Extracted data entries

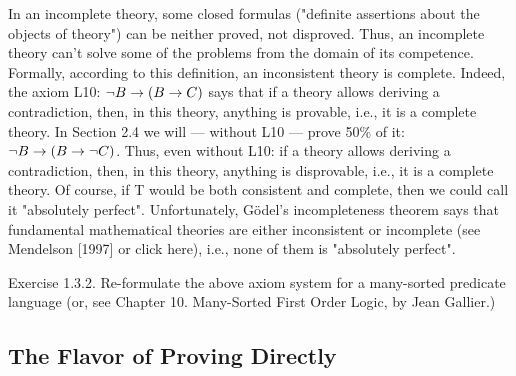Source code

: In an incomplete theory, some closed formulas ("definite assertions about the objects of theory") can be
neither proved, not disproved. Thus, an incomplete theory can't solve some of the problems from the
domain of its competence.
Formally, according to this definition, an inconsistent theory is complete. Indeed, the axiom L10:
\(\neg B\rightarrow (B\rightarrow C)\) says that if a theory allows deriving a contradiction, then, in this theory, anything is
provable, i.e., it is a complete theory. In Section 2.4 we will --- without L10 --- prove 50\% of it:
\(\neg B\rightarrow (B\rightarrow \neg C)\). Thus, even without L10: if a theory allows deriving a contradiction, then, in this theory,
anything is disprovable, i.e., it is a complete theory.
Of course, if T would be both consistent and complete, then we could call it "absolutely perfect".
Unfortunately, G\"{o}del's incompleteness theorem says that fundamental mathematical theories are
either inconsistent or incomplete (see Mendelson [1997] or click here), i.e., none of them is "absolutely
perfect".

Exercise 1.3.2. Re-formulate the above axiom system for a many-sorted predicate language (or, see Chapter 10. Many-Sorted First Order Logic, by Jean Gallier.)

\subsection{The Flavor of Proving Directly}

---

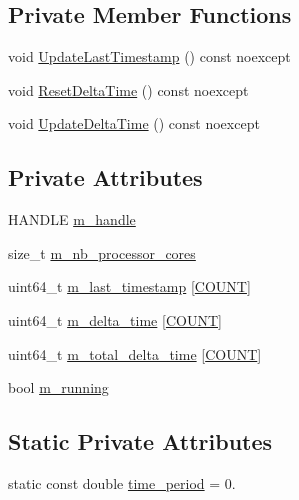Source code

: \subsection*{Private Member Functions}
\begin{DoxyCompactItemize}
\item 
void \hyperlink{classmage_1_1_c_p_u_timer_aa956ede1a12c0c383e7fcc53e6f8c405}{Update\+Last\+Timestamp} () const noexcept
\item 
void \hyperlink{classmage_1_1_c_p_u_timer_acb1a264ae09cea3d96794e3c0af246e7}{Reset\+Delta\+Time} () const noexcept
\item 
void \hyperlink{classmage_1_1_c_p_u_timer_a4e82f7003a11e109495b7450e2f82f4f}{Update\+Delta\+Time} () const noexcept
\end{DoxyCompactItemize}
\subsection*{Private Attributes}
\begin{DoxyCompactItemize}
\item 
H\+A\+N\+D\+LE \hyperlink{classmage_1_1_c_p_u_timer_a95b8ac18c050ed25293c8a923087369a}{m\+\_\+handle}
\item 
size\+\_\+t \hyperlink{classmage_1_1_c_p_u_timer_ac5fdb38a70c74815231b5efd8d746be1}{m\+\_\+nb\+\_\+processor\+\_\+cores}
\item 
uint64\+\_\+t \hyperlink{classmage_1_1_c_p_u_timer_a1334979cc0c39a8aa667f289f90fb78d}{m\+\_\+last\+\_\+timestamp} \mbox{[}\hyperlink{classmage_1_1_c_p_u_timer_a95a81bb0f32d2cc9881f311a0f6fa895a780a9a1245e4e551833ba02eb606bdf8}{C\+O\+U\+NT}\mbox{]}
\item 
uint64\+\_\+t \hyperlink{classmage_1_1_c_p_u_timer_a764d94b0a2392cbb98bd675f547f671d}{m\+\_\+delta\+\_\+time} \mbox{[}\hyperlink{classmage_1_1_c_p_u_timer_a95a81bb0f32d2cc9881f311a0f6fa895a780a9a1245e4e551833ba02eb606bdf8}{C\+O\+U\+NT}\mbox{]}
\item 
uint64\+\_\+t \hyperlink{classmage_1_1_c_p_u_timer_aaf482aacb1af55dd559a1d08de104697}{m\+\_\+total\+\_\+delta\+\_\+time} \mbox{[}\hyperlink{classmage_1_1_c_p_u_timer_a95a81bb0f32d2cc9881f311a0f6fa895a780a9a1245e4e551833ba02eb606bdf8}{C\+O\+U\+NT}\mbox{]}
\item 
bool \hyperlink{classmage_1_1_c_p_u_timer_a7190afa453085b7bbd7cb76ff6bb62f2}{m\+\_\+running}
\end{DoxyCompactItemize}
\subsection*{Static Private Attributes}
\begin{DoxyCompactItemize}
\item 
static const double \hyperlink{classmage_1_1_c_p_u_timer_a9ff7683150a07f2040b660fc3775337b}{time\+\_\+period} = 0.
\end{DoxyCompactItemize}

Try it
Determine how many lines in the records include the word "noexcept", and reply with that number alone.

Result of the exercise
3